# Master notebook for evaluating  performaces


In [None]:
import os
import glob
import tqdm
import numpy as np
import mplhep as hep
import awkward as ak
import matplotlib.pyplot as plt
from hydra import compose, initialize
from omegaconf import OmegaConf

from enreg.tools import general as g
from enreg.tools.metrics import (
    regression_evaluator as re,
    decay_mode_evaluator as dme,
    tagger_evaluator as te
)

ModuleNotFoundError: No module named 'tqdm'

In [None]:
class PerformanceEvaluator:
    def __init__(self, config_path="../enreg/config/", config_name="benchmarking"):
        """
        Initialize the performance evaluator with configuration

        Args:
            config_path (str): Path to configuration directory
            config_name (str): Name of the configuration file
        """
        # Initialize configuration
        with initialize(version_base=None, config_path=config_path, job_name="performance_eval"):
            self.cfg = compose(config_name=config_name)

        # Use HEP style
        hep.style.use(hep.style.CMS)

        # Output directory for results
        self.output_dir = "/home/laurits/tmp/performance_evaluation"
        os.makedirs(self.output_dir, exist_ok=True)

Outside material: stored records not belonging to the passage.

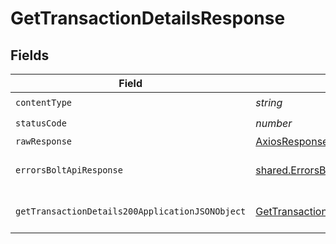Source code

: # GetTransactionDetailsResponse


## Fields

| Field                                                                                                         | Type                                                                                                          | Required                                                                                                      | Description                                                                                                   |
| ------------------------------------------------------------------------------------------------------------- | ------------------------------------------------------------------------------------------------------------- | ------------------------------------------------------------------------------------------------------------- | ------------------------------------------------------------------------------------------------------------- |
| `contentType`                                                                                                 | *string*                                                                                                      | :heavy_check_mark:                                                                                            | N/A                                                                                                           |
| `statusCode`                                                                                                  | *number*                                                                                                      | :heavy_check_mark:                                                                                            | N/A                                                                                                           |
| `rawResponse`                                                                                                 | [AxiosResponse>](https://axios-http.com/docs/res_schema)                                                      | :heavy_minus_sign:                                                                                            | N/A                                                                                                           |
| `errorsBoltApiResponse`                                                                                       | [shared.ErrorsBoltApiResponse](../../models/shared/errorsboltapiresponse.md)                                  | :heavy_minus_sign:                                                                                            | Generic Error Schema                                                                                          |
| `getTransactionDetails200ApplicationJSONObject`                                                               | [GetTransactionDetails200ApplicationJSON](../../models/operations/gettransactiondetails200applicationjson.md) | :heavy_minus_sign:                                                                                            | Transaction Details Retrieved<br/>                                                                            |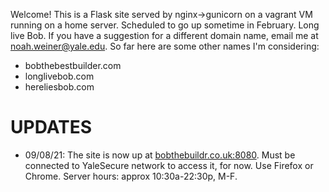 Welcome! This is a Flask site served by nginx->gunicorn on a vagrant VM running on a home server. Scheduled to go up sometime in February. Long live Bob. If you have a suggestion for a different domain name, email me at noah.weiner@yale.edu. So far here are some other names I'm considering:  
* bobthebestbuilder.com
* longlivebob.com
* hereliesbob.com

# UPDATES #
* 09/08/21: The site is now up at [bobthebuildr.co.uk:8080](http://www.bobthebuildr.co.uk:8080). Must be connected to YaleSecure network to access it, for now. Use Firefox or Chrome. Server hours: approx 10:30a-22:30p, M-F.
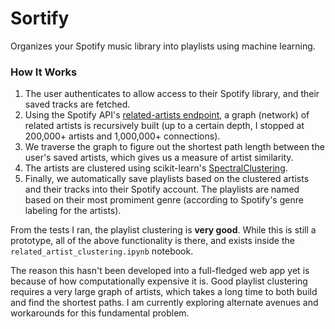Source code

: # Sortify
Organizes your Spotify music library into playlists using machine learning.

### How It Works
1. The user authenticates to allow access to their Spotify library, and their saved tracks are fetched.
2. Using the Spotify API's [related-artists endpoint](https://developer.spotify.com/console/get-artist-related-artists/), a graph (network) of related artists is recursively built (up to a certain depth, I stopped at 200,000+ artists and 1,000,000+ connections).
3. We traverse the graph to figure out the shortest path length between the user's saved artists, which gives us a measure of artist similarity.
4. The artists are clustered using scikit-learn's [SpectralClustering](https://scikit-learn.org/stable/modules/generated/sklearn.cluster.SpectralClustering.html).
5. Finally, we automatically save playlists based on the clustered artists and their tracks into their Spotify account. The playlists are named based on their most promiment genre (according to Spotify's genre labeling for the artists).

From the tests I ran, the playlist clustering is **very good**. While this is still a prototype, all of the above functionality is there, and exists inside the `related_artist_clustering.ipynb` notebook. 

The reason this hasn't been developed into a full-fledged web app yet is because of how computationally expensive it is. Good playlist clustering requires a very large graph of artists, which takes a long time to both build and find the shortest paths. I am currently exploring alternate avenues and workarounds for this fundamental problem.
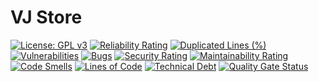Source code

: # VJ Store 

[![License: GPL v3](https://img.shields.io/badge/License-GPLv3-5033C3.svg)](https://www.gnu.org/licenses/gpl-3.0)
[![Reliability Rating](https://sonarcloud.io/api/project_badges/measure?project=veidzj_vj-store&metric=reliability_rating)](https://sonarcloud.io/summary/new_code?id=veidzj_vj-store)
[![Duplicated Lines (%)](https://sonarcloud.io/api/project_badges/measure?project=veidzj_vj-store&metric=duplicated_lines_density)](https://sonarcloud.io/summary/new_code?id=veidzj_vj-store)
[![Vulnerabilities](https://sonarcloud.io/api/project_badges/measure?project=veidzj_vj-store&metric=vulnerabilities)](https://sonarcloud.io/summary/new_code?id=veidzj_vj-store)
[![Bugs](https://sonarcloud.io/api/project_badges/measure?project=veidzj_vj-store&metric=bugs)](https://sonarcloud.io/summary/new_code?id=veidzj_vj-store)
[![Security Rating](https://sonarcloud.io/api/project_badges/measure?project=veidzj_vj-store&metric=security_rating)](https://sonarcloud.io/summary/new_code?id=veidzj_vj-store)
[![Maintainability Rating](https://sonarcloud.io/api/project_badges/measure?project=veidzj_vj-store&metric=sqale_rating)](https://sonarcloud.io/summary/new_code?id=veidzj_vj-store)
[![Code Smells](https://sonarcloud.io/api/project_badges/measure?project=veidzj_vj-store&metric=code_smells)](https://sonarcloud.io/summary/new_code?id=veidzj_vj-store)
[![Lines of Code](https://sonarcloud.io/api/project_badges/measure?project=veidzj_vj-store&metric=ncloc)](https://sonarcloud.io/summary/new_code?id=veidzj_vj-store)
[![Technical Debt](https://sonarcloud.io/api/project_badges/measure?project=veidzj_vj-store&metric=sqale_index)](https://sonarcloud.io/summary/new_code?id=veidzj_vj-store)
[![Quality Gate Status](https://sonarcloud.io/api/project_badges/measure?project=veidzj_vj-store&metric=alert_status)](https://sonarcloud.io/summary/new_code?id=veidzj_vj-store)
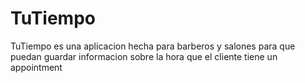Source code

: # TuTiempo

TuTiempo es una aplicacion hecha para barberos y salones para que puedan guardar informacion sobre la hora que el cliente
tiene un appointment

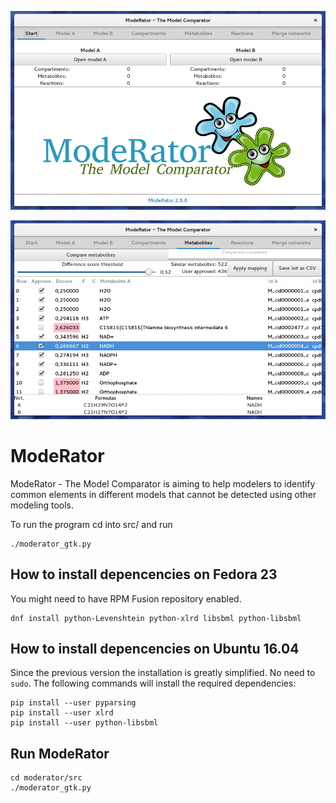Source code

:![Image Alt](https://github.com/MartinsMednis/ModeRator/blob/master/screenshot01.jpg)

![Image Alt](https://github.com/MartinsMednis/ModeRator/blob/master/screenshot02.jpg)

# ModeRator
ModeRator - The Model Comparator is aiming to help modelers to identify common elements in different models that cannot be detected using other modeling tools.

To run the program cd into src/ and run

    ./moderator_gtk.py

## How to install depencencies on Fedora 23
You might need to have RPM Fusion repository enabled.

    dnf install python-Levenshtein python-xlrd libsbml python-libsbml

## How to install depencencies on Ubuntu 16.04
Since the previous version the installation is greatly simplified. No need to `sudo`. The following commands will install the required dependencies:

    pip install --user pyparsing
    pip install --user xlrd
    pip install --user python-libsbml

## Run ModeRator

    cd moderator/src
    ./moderator_gtk.py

    def load_datasets(self, datasets):
        """
        Load multiple datasets for evaluation
        
        Args:
            datasets (dict): Dictionary of dataset paths
        
        Returns:
            dict: Loaded datasets
        """
        loaded_data = {}
        for name, path in datasets.items():
            loaded_data[name] = g.load_all_data(path)
        return loaded_data

    def prepare_regression_evaluators(self, datasets):
        """
        Prepare regression evaluators for different models
        
        Args:
            datasets (dict): Loaded datasets
        
        Returns:
            dict: Regression evaluators
        """
        evaluators = {
            "HPS": re.RegressionEvaluator(
                datasets['hps'].pred_pt, 
                datasets['hps'].true_pt, 
                self.cfg.metrics.regression, 
                "zh", 
                "HPS"
            ),
            "RecoJet": re.RegressionEvaluator(
                datasets['recoJet'].reco_jet_pt, 
                datasets['recoJet'].gen_tau_pt, 
                self.cfg.metrics.regression, 
                "zh", 
                "RecoJet"
            ),
            # Add other model evaluators dynamically
        }
        
        # Dynamically add other model evaluators
        model_datasets = {
            "PT": datasets['PT'].jet_regression,
            "LN": datasets['LN'].jet_regression,
            "DS": datasets['DS'].jet_regression
        }
        
        for model_name, model_data in model_datasets.items():
            evaluators[model_name] = re.RegressionEvaluator(
                model_data.pred, 
                model_data.target, 
                self.cfg.metrics.regression, 
                "zh", 
                model_name
            )
        
        return evaluators

    def perform_regression_evaluation(self, evaluators):
        """
        Perform regression evaluation and generate plots
        
        Args:
            evaluators (dict): Regression evaluators
        """
        # Combine and save regression results
        multi_evaluator = re.RegressionMultiEvaluator(
            self.output_dir, 
            self.cfg.metrics.regression, 
            "zh"
        )
        
        # Adjust plot configurations if needed
        self.cfg.metrics.regression.ratio_plot.resolution_plot.ylim = [0, 0.2]
        self.cfg.metrics.regression.ratio_plot.response_plot.ylim = [0.96, 1.04]
        
        # Combine evaluators and save results
        multi_evaluator.combine_results(list(evaluators.values()))
        multi_evaluator.save()
        
        # Access specific plots
        resolution_plot = multi_evaluator.resolution_lineplot.fig
        response_plot = multi_evaluator.response_lineplot.fig

    def perform_decay_mode_evaluation(self, datasets):
        """
        Perform decay mode performance evaluation
        
        Args:
            datasets (dict): Loaded datasets
        """
        # Iterate through configured algorithms and samples
        for algorithm, algo_info in self.cfg.metrics.dm_reconstruction.algorithms.items():
            for signal_sample in self.cfg.metrics.dm_reconstruction.signal_samples:
                # Load signal data
                sig_data = g.load_all_data(
                    os.path.join(algo_info.data_dir, f"{signal_sample}.parquet")
                )
                
                # Create decay mode evaluator
                evaluator = dme.DecayModeEvaluator(
                    sig_data.dm_multiclass.pred, 
                    sig_data.dm_multiclass.target, 
                    os.path.join(self.output_dir, "decay_mode_plots"), 
                    signal_sample, 
                    algorithm
                )
                
                # Save performance metrics
                evaluator.save_performance()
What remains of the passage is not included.